Food and nutrition are very controversial topics. It is often difficult to assess what the best foods to eat are for your desired effect. Since tomorrow starts a new work week (for most), let’s explore what foods can help us get through a work day.
Monday mornings. Your alarm goes off, you hit the snooze button, again and again. Why are Monday’s so difficult? Perhaps it is due to the fact that you are coming off of a relaxing past 2 days in which you slept in. Perhaps it is due to the fact that you have 5 whole days ahead of you before your next day off. Or, it may just be because you need that well-balanced diet to help you get that jump start. No I am not talking about coffee of five hour energy shots. I’m talking about wholesome foods that provide nutrients such as protein that help keep your growling stomach at bay, or micronutrients that boost your energy levels.
Breakfast: What to eat for breakfast? While a doughnut sounds delicious, it is certainly NOT the best choice for a sustained energy level at work. I guess that is an obvious answer. The best foods for breakfast are typically eggs. Eggs provide a good source of protein which can derail that mid-morning hunger pain that often contributes to unhealthy habits and snacking. Eggs are also an excellent source of vitamin D which is crucial for bone health, vitamin B12 (DNA synthesis), phosphorous (another bone health mineral) and leucine an amino acid important for protein synthesis.
Lunch: Something smells fishy… . That’s right. Fish is a versatile enough food that it can easily be used for dinner or lunch. Fish is rich in omega-3 fatty acids which can help reduce inflammation. Further, it has a substantial amount of protein, which can help in the same manner eggs do for breakfast, by curbing hunger pains mid-afternoon. Some common lunch ideas include: fish sandwich, salmon Caesar salad, and tuna salad.

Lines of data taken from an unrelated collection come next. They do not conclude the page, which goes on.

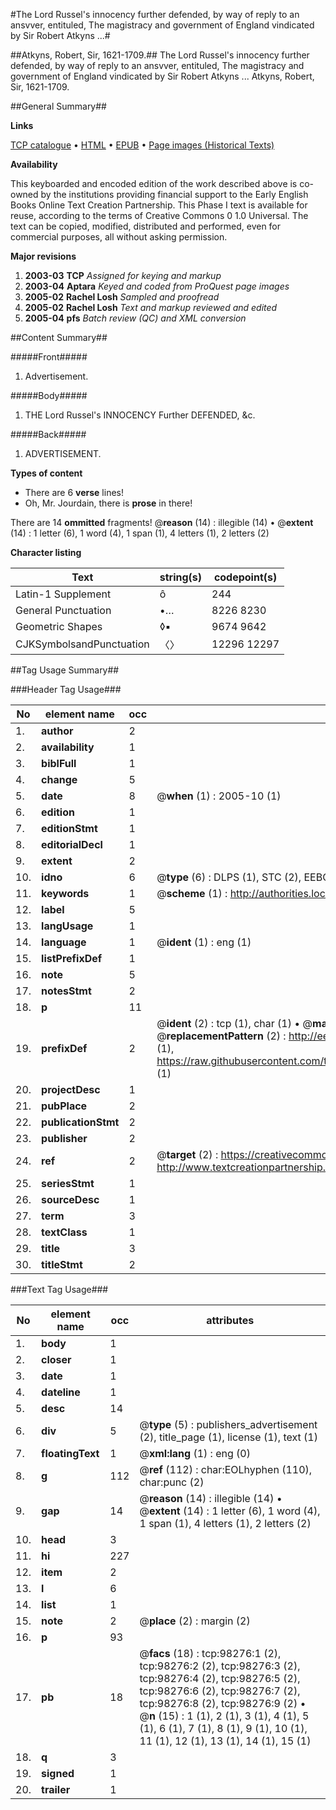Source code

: #The Lord Russel's innocency further defended, by way of reply to an ansvver, entituled, The magistracy and government of England vindicated by Sir Robert Atkyns ...#

##Atkyns, Robert, Sir, 1621-1709.##
The Lord Russel's innocency further defended, by way of reply to an ansvver, entituled, The magistracy and government of England vindicated by Sir Robert Atkyns ...
Atkyns, Robert, Sir, 1621-1709.

##General Summary##

**Links**

[TCP catalogue](http://www.ota.ox.ac.uk/tcp/)  • 
[HTML](http://tei.it.ox.ac.uk/tcp/Texts-HTML/free/A26/A26143.html)  • 
[EPUB](http://tei.it.ox.ac.uk/tcp/Texts-EPUB/free/A26/A26143.epub) • 
[Page images (Historical Texts)](https://data.historicaltexts.jisc.ac.uk/view?pubId=eebo-13170341e&pageId=eebo-13170341e-98276-1)

**Availability**

This keyboarded and encoded edition of the
	       work described above is co-owned by the institutions
	       providing financial support to the Early English Books
	       Online Text Creation Partnership. This Phase I text is
	       available for reuse, according to the terms of Creative
	       Commons 0 1.0 Universal. The text can be copied,
	       modified, distributed and performed, even for
	       commercial purposes, all without asking permission.

**Major revisions**

1. __2003-03__ __TCP__ *Assigned for keying and markup*
1. __2003-04__ __Aptara__ *Keyed and coded from ProQuest page images*
1. __2005-02__ __Rachel Losh__ *Sampled and proofread*
1. __2005-02__ __Rachel Losh__ *Text and markup reviewed and edited*
1. __2005-04__ __pfs__ *Batch review (QC) and XML conversion*

##Content Summary##

#####Front#####

1. Advertisement.

#####Body#####

1. THE
Lord Russel's
INNOCENCY
Further DEFENDED, &c.

#####Back#####

1. ADVERTISEMENT.

**Types of content**

  * There are 6 **verse** lines!
  * Oh, Mr. Jourdain, there is **prose** in there!

There are 14 **ommitted** fragments! 
 @__reason__ (14) : illegible (14)  •  @__extent__ (14) : 1 letter (6), 1 word (4), 1 span (1), 4 letters (1), 2 letters (2)

**Character listing**


|Text|string(s)|codepoint(s)|
|---|---|---|
|Latin-1 Supplement|ô|244|
|General Punctuation|•…|8226 8230|
|Geometric Shapes|◊▪|9674 9642|
|CJKSymbolsandPunctuation|〈〉|12296 12297|

##Tag Usage Summary##

###Header Tag Usage###

|No|element name|occ|attributes|
|---|---|---|---|
|1.|__author__|2||
|2.|__availability__|1||
|3.|__biblFull__|1||
|4.|__change__|5||
|5.|__date__|8| @__when__ (1) : 2005-10 (1)|
|6.|__edition__|1||
|7.|__editionStmt__|1||
|8.|__editorialDecl__|1||
|9.|__extent__|2||
|10.|__idno__|6| @__type__ (6) : DLPS (1), STC (2), EEBO-CITATION (1), OCLC (1), VID (1)|
|11.|__keywords__|1| @__scheme__ (1) : http://authorities.loc.gov/ (1)|
|12.|__label__|5||
|13.|__langUsage__|1||
|14.|__language__|1| @__ident__ (1) : eng (1)|
|15.|__listPrefixDef__|1||
|16.|__note__|5||
|17.|__notesStmt__|2||
|18.|__p__|11||
|19.|__prefixDef__|2| @__ident__ (2) : tcp (1), char (1)  •  @__matchPattern__ (2) : ([0-9\-]+):([0-9IVX]+) (1), (.+) (1)  •  @__replacementPattern__ (2) : http://eebo.chadwyck.com/downloadtiff?vid=$1&page=$2 (1), https://raw.githubusercontent.com/textcreationpartnership/Texts/master/tcpchars.xml#$1 (1)|
|20.|__projectDesc__|1||
|21.|__pubPlace__|2||
|22.|__publicationStmt__|2||
|23.|__publisher__|2||
|24.|__ref__|2| @__target__ (2) : https://creativecommons.org/publicdomain/zero/1.0/ (1), http://www.textcreationpartnership.org/docs/. (1)|
|25.|__seriesStmt__|1||
|26.|__sourceDesc__|1||
|27.|__term__|3||
|28.|__textClass__|1||
|29.|__title__|3||
|30.|__titleStmt__|2||


###Text Tag Usage###

|No|element name|occ|attributes|
|---|---|---|---|
|1.|__body__|1||
|2.|__closer__|1||
|3.|__date__|1||
|4.|__dateline__|1||
|5.|__desc__|14||
|6.|__div__|5| @__type__ (5) : publishers_advertisement (2), title_page (1), license (1), text (1)|
|7.|__floatingText__|1| @__xml:lang__ (1) : eng (0)|
|8.|__g__|112| @__ref__ (112) : char:EOLhyphen (110), char:punc (2)|
|9.|__gap__|14| @__reason__ (14) : illegible (14)  •  @__extent__ (14) : 1 letter (6), 1 word (4), 1 span (1), 4 letters (1), 2 letters (2)|
|10.|__head__|3||
|11.|__hi__|227||
|12.|__item__|2||
|13.|__l__|6||
|14.|__list__|1||
|15.|__note__|2| @__place__ (2) : margin (2)|
|16.|__p__|93||
|17.|__pb__|18| @__facs__ (18) : tcp:98276:1 (2), tcp:98276:2 (2), tcp:98276:3 (2), tcp:98276:4 (2), tcp:98276:5 (2), tcp:98276:6 (2), tcp:98276:7 (2), tcp:98276:8 (2), tcp:98276:9 (2)  •  @__n__ (15) : 1 (1), 2 (1), 3 (1), 4 (1), 5 (1), 6 (1), 7 (1), 8 (1), 9 (1), 10 (1), 11 (1), 12 (1), 13 (1), 14 (1), 15 (1)|
|18.|__q__|3||
|19.|__signed__|1||
|20.|__trailer__|1||
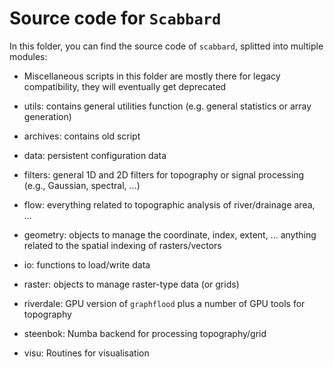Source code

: # Source code for `Scabbard`

In this folder, you can find the source code of `scabbard`, splitted into multiple modules:

* Miscellaneous scripts in this folder are mostly there for legacy compatibility, they will eventually get deprecated

* utils: contains general utilities function (e.g. general statistics or array generation)

* archives: contains old script

* data: persistent configuration data

* filters: general 1D and 2D filters for topography or signal processing (e.g., Gaussian, spectral, ...)

* flow: everything related to topographic analysis of river/drainage area, ...

* geometry: objects to manage the coordinate, index, extent, ... anything related to the spatial indexing of rasters/vectors

* io: functions to load/write data

* raster: objects to manage raster-type data (or grids)

* riverdale: GPU version of `graphflood` plus a number of GPU tools for topography

* steenbok: Numba backend for processing topography/grid

* visu: Routines for visualisation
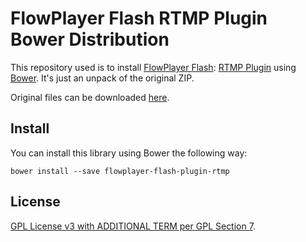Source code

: # FlowPlayer Flash RTMP Plugin Bower Distribution

This repository used is to install [FlowPlayer Flash][fp]: [RTMP Plugin][rtmp] using [Bower][bower].
It's just an unpack of the original ZIP.

Original files can be downloaded [here][download].

## Install

You can install this library using Bower the following way:

`bower install --save flowplayer-flash-plugin-rtmp`

## License

[GPL License v3 with ADDITIONAL TERM per GPL Section 7][license].


[fp]: http://flash.flowplayer.org/
[bower]: http://bower.io/
[download]: http://flash.flowplayer.org/plugins/streaming/rtmp.html#download
[license]: https://flowplayer.org/license/
[rtmp]: http://flash.flowplayer.org/plugins/streaming/rtmp.html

Snack: Don’t go too nuts on snacks! Nuts are unfortunately high in Calories, so it is important to stick to serving guidelines. However, nuts provide a whole array of nutrition including: vitamin E (may help decrease plaque build-up in your arteries), fiber (helps keep you full), omega-3 fatty acids, and l-arginine (an amino acid that may help make your artery walls more flexible and less susceptible to blood clots).
Dinner: Which came first, the egg or the chicken? I guess in this case, the egg came first, because it is what I recommend for breakfast. Chicken is a versatile food that is an excellent option for dinner. Chicken as compared to red meats like beef or pork, is much lower in saturated fat. The American Heart Association recommends consuming less red meats in order to decrease heart disease risk. Further, chicken is high in protein, and provides a source of B vitamins (important for energy). Chicken can easily be served plain with spices sprinkled on top (such as salt, pepper and garlic), or it can be served in conjunction with other ingredients (chicken tacos, white chicken chili, etc.)
So now that you have your day planned out for the most beneficial, healthful foods, your Monday will be rocking! But first, enjoy your Sunday :).